I had my party this weekend. Rather than just a casual cookout, it was a pig roast surprise party for my sister. It was a perfect day and she was surprised and there were no problems and everyone either had fun or lied and said they did. I became way too frazzled after everyone started arriving and didn't get things done exactly as I would have liked. The decorations didn't go exactly where I wanted, the food table wasn't just so and every guest wasn't welcomed the right way. But, it was still ok. Everyone just began eating whenever, some not even waiting for the pig to be done. If they had all been sitting at their tables, silently waiting, I would have said in a quiet voice, "can I have everyone's attention please?" Then before I would have told then the food was ready, I would have said this:

When we were little, we used to love hearing what we would have been named if born the opposite sex. My mom would have liked to name my brother Sunshine, Sunny for short, if he had been a girl. I love calling him my little sunshine, but I'm glad he wasn't a girl, because the real sunshine in this family is Sarah. No one can brighten my day like her. No one can make me smile like her.
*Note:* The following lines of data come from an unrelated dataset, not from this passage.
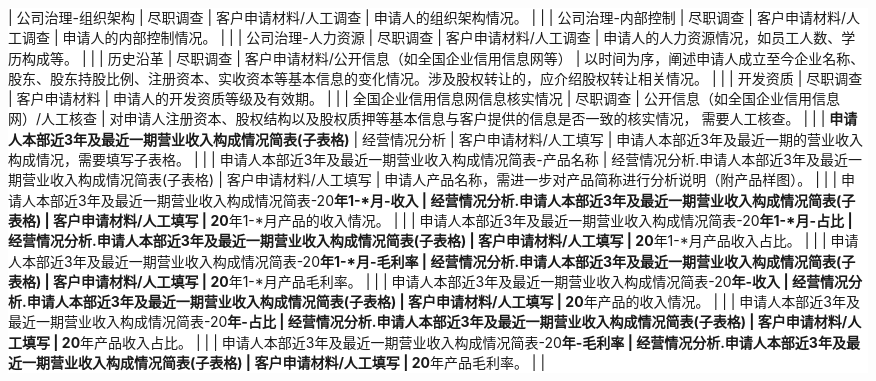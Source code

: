 | 公司治理-组织架构                                                     | 尽职调查     | 客户申请材料/人工调查                                                      | 申请人的组织架构情况。                                                                                                                              |                                                                                                                               |
| 公司治理-内部控制                                                     | 尽职调查     | 客户申请材料/人工调查                                                      | 申请人的内部控制情况。                                                                                                                                |                                                                                                                                 |
| 公司治理-人力资源                                                     | 尽职调查     | 客户申请材料/人工调查                                                      | 申请人的人力资源情况，如员工人数、学历构成等。                                                                                                                          |                                                                                                                           |
| 历史沿革                                                          | 尽职调查     | 客户申请材料/公开信息（如全国企业信用信息网等）                                        | 以时间为序，阐述申请人成立至今企业名称、股东、股东持股比例、注册资本、实收资本等基本信息的变化情况。涉及股权转让的，应介绍股权转让相关情况。                                                                        |                                                                         |
| 开发资质                                                          | 尽职调查     | 客户申请材料                                                                 | 申请人的开发资质等级及有效期。                                                                                                                               |                                                                                                                                |
| 全国企业信用信息网信息核实情况                                    | 尽职调查     | 公开信息（如全国企业信用信息网）/人工核查                                         | 对申请人注册资本、股权结构以及股权质押等基本信息与客户提供的信息是否一致的核实情况， 需要人工核查。                                                                                               |                                                                                                |
| **申请人本部近3年及最近一期营业收入构成情况简表(子表格)**              | 经营情况分析 | 客户申请材料/人工填写                                                      | 申请人本部近3年及最近一期的营业收入构成情况，需要填写子表格。                                                                                                          |                                                                                                           |
| 申请人本部近3年及最近一期营业收入构成情况简表-产品名称              | 经营情况分析.申请人本部近3年及最近一期营业收入构成情况简表(子表格)    |  客户申请材料/人工填写                                                     |  申请人产品名称，需进一步对产品简称进行分析说明（附产品样图）。                                                                                                     |                                                                                                       |
| 申请人本部近3年及最近一期营业收入构成情况简表-20**年1-*月-收入    | 经营情况分析.申请人本部近3年及最近一期营业收入构成情况简表(子表格)    |   客户申请材料/人工填写                                                    |  20**年1-*月产品的收入情况。                                                                                                                       |                                                                                                                         |
| 申请人本部近3年及最近一期营业收入构成情况简表-20**年1-*月-占比   | 经营情况分析.申请人本部近3年及最近一期营业收入构成情况简表(子表格)    |   客户申请材料/人工填写                                                      |   20**年1-*月产品收入占比。                                                                                                                     |                                                                                                                        |
| 申请人本部近3年及最近一期营业收入构成情况简表-20**年1-*月-毛利率   | 经营情况分析.申请人本部近3年及最近一期营业收入构成情况简表(子表格)  |   客户申请材料/人工填写                                                    |   20**年1-*月产品毛利率。                                                                                                                      |                                                                                                                         |
| 申请人本部近3年及最近一期营业收入构成情况简表-20**年-收入     | 经营情况分析.申请人本部近3年及最近一期营业收入构成情况简表(子表格)    |   客户申请材料/人工填写                                                   |  20**年产品的收入情况。                                                                                                                       |                                                                                                                         |
| 申请人本部近3年及最近一期营业收入构成情况简表-20**年-占比  | 经营情况分析.申请人本部近3年及最近一期营业收入构成情况简表(子表格)     |   客户申请材料/人工填写                                                     |  20**年产品收入占比。                                                                                                                       |                                                                                                                         |
| 申请人本部近3年及最近一期营业收入构成情况简表-20**年-毛利率    | 经营情况分析.申请人本部近3年及最近一期营业收入构成情况简表(子表格)    |  客户申请材料/人工填写                                                    |  20**年产品毛利率。                                                                                                                        |                                                                                                                          |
In my mind, she is a bright yellow ball of happiness and everything she comes in contact with is a little better off afterwards. I know she doesn't always feel that happy, but that doesn't stop her from making others feel special.
When I had to tell Sarah that my dad had cancer throughout his whole body, I couldn't. I only told her bits and pieces. I couldn't tell her the whole truth- that there was no way he'd survive. She did not appreciate that deception, she thinks I feel she can't handle things like that. That's not exactly true. I just couldn't bring myself to hurt her. She's the one we all look to for joy, how could I take away one of her sources for that joy?
Thankfully, she stills finds that joy and passes it out to us daily. She still brightens evey room that she enters, and manages to make us all feel a little more special, a little more happy, a little more loved. This party was meant to give some of that sunshine back to her, to try to brighten her day a little, like she's done for us every day that we've known her.
Happy Birthday, Belle, you old fart.

2 Comments:

Blogger schell said...

That's beautiful, Tracee.
What's her nickname?

8/15/2006 01:00:00 PM  
Anonymous Anonymous said...

Why do you have to make me cry AGAIN??
I couldn't ask for a better sister - or a better family than what I have. Well, maybe some of them :-). Thank you, my sister, for everything that you have done, not just now, but always. You always find a way to make things OK even when they're not, you always find a way to throw the perfect party, make the perfect dish, and give the best advice. I just told Chris that you are one of the smartest people that I know (ha ha... I just told Chris...why do I have to add that in there? Do you care that I just told him?). I am so lucky to have you and can not thank you enough. I do love you, Spacey. All right, stop being so dang sappy. Oh, and I had to sign in as anonymous because I can't remember my password for the life of me and Ihave spent FAR too long trying to recover it. Stoopid website. Noice!!!!